- [EXERCISE AIM]: Return all lines below containing the word "games".

Stored records:
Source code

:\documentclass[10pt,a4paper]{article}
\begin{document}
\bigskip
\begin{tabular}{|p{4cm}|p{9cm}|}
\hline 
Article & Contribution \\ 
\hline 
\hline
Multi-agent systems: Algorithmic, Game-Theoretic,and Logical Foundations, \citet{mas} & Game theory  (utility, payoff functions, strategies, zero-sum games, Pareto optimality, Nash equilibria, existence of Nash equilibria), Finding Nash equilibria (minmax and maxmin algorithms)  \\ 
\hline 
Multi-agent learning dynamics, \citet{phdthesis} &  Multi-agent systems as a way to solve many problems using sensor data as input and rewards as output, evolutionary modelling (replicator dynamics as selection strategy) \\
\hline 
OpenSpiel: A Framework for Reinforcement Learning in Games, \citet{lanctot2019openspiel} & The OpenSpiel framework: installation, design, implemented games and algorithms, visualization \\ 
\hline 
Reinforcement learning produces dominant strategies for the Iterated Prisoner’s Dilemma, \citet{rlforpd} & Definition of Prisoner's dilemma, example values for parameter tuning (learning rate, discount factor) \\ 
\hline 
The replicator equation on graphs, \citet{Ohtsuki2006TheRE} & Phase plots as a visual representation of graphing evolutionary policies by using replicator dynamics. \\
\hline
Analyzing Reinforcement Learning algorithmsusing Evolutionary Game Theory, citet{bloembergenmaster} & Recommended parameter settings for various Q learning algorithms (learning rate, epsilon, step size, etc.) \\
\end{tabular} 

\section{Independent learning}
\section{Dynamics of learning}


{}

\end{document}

- [ANSWER TO THE PROBLEM]:
Multi-agent systems: Algorithmic, Game-Theoretic,and Logical Foundations, \citet{mas} & Game theory  (utility, payoff functions, strategies, zero-sum games, Pareto optimality, Nash equilibria, existence of Nash equilibria), Finding Nash equilibria (minmax and maxmin algorithms)  \\ 
OpenSpiel: A Framework for Reinforcement Learning in Games, \citet{lanctot2019openspiel} & The OpenSpiel framework: installation, design, implemented games and algorithms, visualization \\ 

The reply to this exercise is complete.